Meanwhile, the economic data from the Eurozone was better than expected. Eurozone's unemployment rate fell to 11.1% in April from 11.2% in March. It was the lowest level since February 2012.
March's figure was revised down from 11.3%.
Analysts had expected the unemployment rate to remain unchanged at 11.2%.
Retail sales in the Eurozone rose 0.7% in April, in line with expectations, after a 0.6% fall in March. March's figure was revised up from a 0.8% drop.
The increase was driven by higher food, drinks and tobacco sales, which rose 1.3% in April.

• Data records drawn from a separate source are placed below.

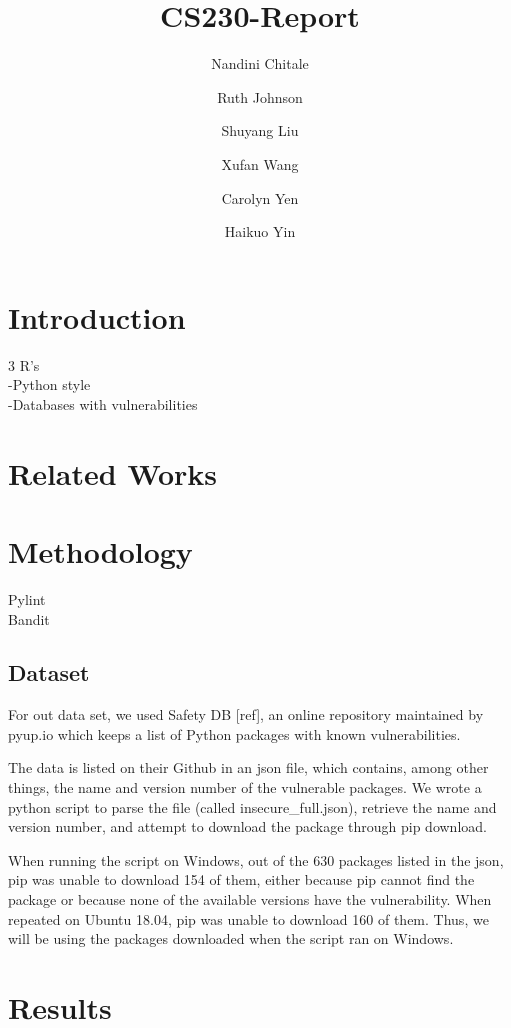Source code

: \documentclass[acmlarge]{acmart}
\title{CS230-Report}
\author{Nandini Chitale}
\author{Ruth Johnson}
\author{Shuyang Liu}
\author{Xufan Wang}
\author{Carolyn Yen}
\author{Haikuo Yin}
\begin{document}
\maketitle

\begin{abstract}
      
\end{abstract}
\section{Introduction}
3 R's\\
-Python style\\
-Databases with vulnerabilities\\
\section{Related Works}

\section{Methodology}
Pylint\\
Bandit\\
\subsection{Dataset}
For out data set, we used Safety DB [ref], an online repository maintained by pyup.io which keeps a list of Python packages with known vulnerabilities. 

The data is listed on their Github in an json file, which contains, among other things, the name and version number of the vulnerable packages. We wrote a python script to parse the file (called insecure\_full.json), retrieve the name and version number, and attempt to download the package through pip download.

When running the script on Windows, out of the 630 packages listed in the json, pip was unable to download 154 of them, either because pip cannot find the package or because none of the available versions have the vulnerability. When repeated on Ubuntu 18.04, pip was unable to download 160 of them. Thus, we will be using the packages downloaded when the script ran on Windows.

\section{Results}
\end{document}
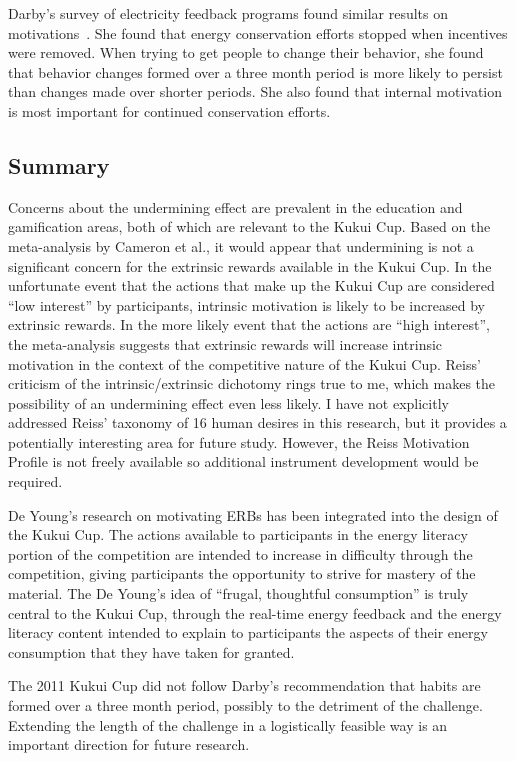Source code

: Darby's survey of electricity feedback programs found similar results on motivations~\cite{darby-review-2006}. She found that energy conservation efforts stopped when incentives were removed. When trying to get people to change their behavior, she found that behavior changes formed over a three month period is more likely to persist than changes made over shorter periods. She also found that internal motivation is most important for continued conservation efforts.


\subsection{Summary}

Concerns about the undermining effect are prevalent in the education and gamification areas, both of which are relevant to the Kukui Cup. Based on the meta-analysis by Cameron et al., it would appear that undermining is not a significant concern for the extrinsic rewards available in the Kukui Cup. In the unfortunate event that the actions that make up the Kukui Cup are considered ``low interest'' by participants, intrinsic motivation is likely to be increased by extrinsic rewards. In the more likely event that the actions are ``high interest'', the meta-analysis suggests that extrinsic rewards will increase intrinsic motivation in the context of the competitive nature of the Kukui Cup. Reiss' criticism of the intrinsic/extrinsic dichotomy rings true to me, which makes the possibility of an undermining effect even less likely. I have not explicitly addressed Reiss' taxonomy of 16 human desires in this research, but it provides a potentially interesting area for future study. However, the Reiss Motivation Profile is not freely available so additional instrument development would be required.

De Young's research on motivating ERBs has been integrated into the design of the Kukui Cup. The actions available to participants in the energy literacy portion of the competition are intended to increase in difficulty through the competition, giving participants the opportunity to strive for mastery of the material. The De Young's idea of ``frugal, thoughtful consumption'' is truly central to the Kukui Cup, through the real-time energy feedback and the energy literacy content intended to explain to participants the aspects of their energy consumption that they have taken for granted.

The 2011 Kukui Cup did not follow Darby's recommendation that habits are formed over a three month period, possibly to the detriment of the challenge. Extending the length of the challenge in a logistically feasible way is an important direction for future research.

Gasoline sales were up 0.6% in April, while non-food sales increased 0.3%.
On a yearly basis, retail sales in the Eurozone rose 2.2% in April, beating forecasts of a 2.0% gain, after a 1.7% increase in March. March's figure was revised up from a 1.6% rise.
The annual rise was driven by non-food sales, which gained 3.3%, and by gasoline sales, which increased 3.2%.
Markit's and the Chartered Institute of Purchasing & Supply's services purchasing managers' index (PMI) for the U.K. fell to 56.5 in May from 59.5 in April, missing expectations for a fall to 59.2. It was the lowest level since December 2014.
A reading above 50 indicates expansion in the sector.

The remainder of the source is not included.